• [ASSIGNMENT] Return, exactly as written, the lines of the material from its top through the line with "the second child.", keeping pictures out.

• [PROVIDED RECORDS]

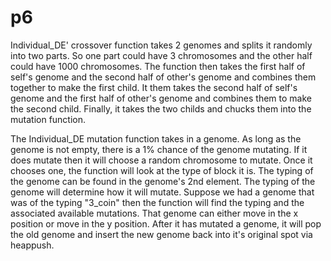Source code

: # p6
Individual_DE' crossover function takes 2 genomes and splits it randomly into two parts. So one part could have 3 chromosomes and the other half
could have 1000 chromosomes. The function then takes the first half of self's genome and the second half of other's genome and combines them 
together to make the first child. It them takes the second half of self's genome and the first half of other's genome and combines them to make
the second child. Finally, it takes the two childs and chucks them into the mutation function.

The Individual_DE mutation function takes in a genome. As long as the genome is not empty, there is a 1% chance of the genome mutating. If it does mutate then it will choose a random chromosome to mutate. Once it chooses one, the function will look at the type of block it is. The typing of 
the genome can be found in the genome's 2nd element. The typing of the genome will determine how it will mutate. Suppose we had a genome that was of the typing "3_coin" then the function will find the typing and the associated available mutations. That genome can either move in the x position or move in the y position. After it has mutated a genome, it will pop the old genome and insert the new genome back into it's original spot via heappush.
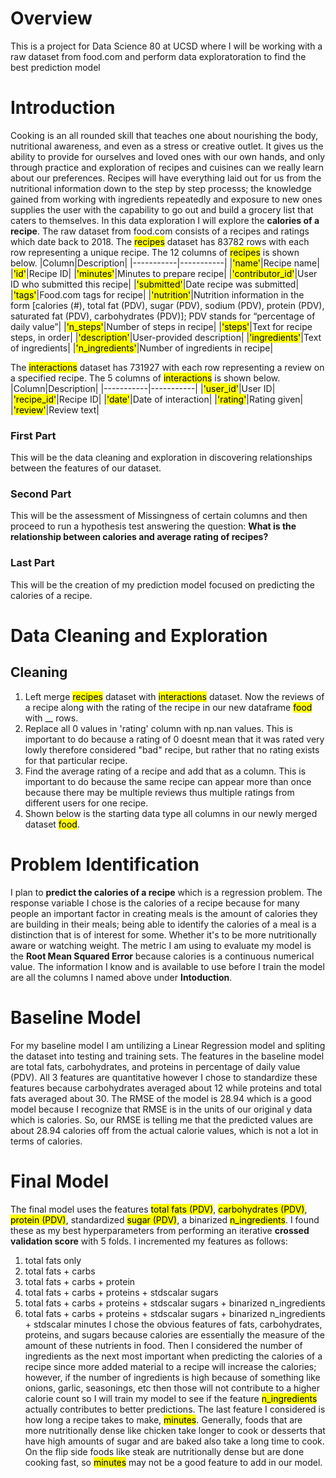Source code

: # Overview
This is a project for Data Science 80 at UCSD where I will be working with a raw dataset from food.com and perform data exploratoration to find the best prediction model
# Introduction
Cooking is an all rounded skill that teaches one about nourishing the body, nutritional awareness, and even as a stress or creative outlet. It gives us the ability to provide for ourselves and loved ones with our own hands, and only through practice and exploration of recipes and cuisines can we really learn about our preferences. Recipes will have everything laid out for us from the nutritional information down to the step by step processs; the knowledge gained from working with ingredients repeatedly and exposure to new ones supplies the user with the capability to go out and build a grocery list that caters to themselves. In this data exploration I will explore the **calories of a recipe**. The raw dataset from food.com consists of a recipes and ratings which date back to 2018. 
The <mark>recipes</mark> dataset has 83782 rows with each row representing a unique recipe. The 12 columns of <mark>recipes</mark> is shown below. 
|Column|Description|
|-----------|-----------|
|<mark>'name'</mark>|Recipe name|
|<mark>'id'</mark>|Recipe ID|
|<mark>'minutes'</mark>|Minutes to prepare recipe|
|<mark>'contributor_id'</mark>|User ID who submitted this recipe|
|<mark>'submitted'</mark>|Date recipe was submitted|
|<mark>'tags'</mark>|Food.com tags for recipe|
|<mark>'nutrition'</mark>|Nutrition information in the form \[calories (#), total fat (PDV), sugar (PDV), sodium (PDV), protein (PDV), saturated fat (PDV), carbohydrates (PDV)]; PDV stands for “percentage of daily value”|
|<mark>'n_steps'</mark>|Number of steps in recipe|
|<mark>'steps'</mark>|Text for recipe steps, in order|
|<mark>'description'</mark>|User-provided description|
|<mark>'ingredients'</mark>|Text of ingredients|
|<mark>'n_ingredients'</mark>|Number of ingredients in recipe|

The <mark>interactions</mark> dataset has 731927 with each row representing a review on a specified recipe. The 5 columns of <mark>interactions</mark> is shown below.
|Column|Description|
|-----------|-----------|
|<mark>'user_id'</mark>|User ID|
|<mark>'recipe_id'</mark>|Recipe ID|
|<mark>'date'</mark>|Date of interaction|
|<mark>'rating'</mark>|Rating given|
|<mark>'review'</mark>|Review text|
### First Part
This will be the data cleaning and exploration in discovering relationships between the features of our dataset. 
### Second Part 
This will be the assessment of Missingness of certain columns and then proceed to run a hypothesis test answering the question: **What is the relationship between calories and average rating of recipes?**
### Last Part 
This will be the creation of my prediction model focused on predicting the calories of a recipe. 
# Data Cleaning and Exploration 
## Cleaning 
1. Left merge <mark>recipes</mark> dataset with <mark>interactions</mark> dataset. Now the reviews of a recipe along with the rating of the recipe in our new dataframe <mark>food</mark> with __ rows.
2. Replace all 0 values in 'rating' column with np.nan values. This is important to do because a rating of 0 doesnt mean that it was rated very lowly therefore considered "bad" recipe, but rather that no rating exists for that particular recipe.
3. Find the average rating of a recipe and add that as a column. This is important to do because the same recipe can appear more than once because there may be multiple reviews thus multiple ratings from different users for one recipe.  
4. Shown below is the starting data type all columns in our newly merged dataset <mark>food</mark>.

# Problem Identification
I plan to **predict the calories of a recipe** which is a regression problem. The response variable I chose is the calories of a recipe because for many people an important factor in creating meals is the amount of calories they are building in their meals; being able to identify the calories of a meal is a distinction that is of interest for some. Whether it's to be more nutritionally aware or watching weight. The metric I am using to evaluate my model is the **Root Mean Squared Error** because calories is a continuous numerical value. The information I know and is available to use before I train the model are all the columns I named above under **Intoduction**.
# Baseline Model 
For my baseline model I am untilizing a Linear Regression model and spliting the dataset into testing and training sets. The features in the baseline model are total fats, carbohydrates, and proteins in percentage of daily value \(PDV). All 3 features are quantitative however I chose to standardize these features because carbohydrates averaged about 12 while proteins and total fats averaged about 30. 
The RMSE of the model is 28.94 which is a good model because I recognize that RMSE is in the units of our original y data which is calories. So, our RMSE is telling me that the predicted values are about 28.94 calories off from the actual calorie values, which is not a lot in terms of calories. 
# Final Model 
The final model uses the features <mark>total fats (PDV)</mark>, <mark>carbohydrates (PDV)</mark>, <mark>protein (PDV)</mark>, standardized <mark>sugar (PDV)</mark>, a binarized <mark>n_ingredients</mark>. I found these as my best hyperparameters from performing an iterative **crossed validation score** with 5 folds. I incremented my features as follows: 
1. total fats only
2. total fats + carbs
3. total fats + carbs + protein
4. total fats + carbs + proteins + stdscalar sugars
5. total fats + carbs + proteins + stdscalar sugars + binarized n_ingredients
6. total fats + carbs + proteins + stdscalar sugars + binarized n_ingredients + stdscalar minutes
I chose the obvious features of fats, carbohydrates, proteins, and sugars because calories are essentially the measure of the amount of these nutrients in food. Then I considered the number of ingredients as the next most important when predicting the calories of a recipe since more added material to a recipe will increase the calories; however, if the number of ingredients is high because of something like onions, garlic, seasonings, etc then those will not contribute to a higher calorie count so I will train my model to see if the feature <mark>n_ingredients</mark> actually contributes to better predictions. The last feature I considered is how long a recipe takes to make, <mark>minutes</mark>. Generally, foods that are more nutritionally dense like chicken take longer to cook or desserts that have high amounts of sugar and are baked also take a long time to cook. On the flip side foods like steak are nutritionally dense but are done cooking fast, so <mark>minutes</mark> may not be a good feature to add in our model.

• [OUTPUT]
Source code

: # p6
Individual_DE' crossover function takes 2 genomes and splits it randomly into two parts. So one part could have 3 chromosomes and the other half
could have 1000 chromosomes. The function then takes the first half of self's genome and the second half of other's genome and combines them 
together to make the first child. It them takes the second half of self's genome and the first half of other's genome and combines them to make
the second child. Finally, it takes the two childs and chucks them into the mutation function.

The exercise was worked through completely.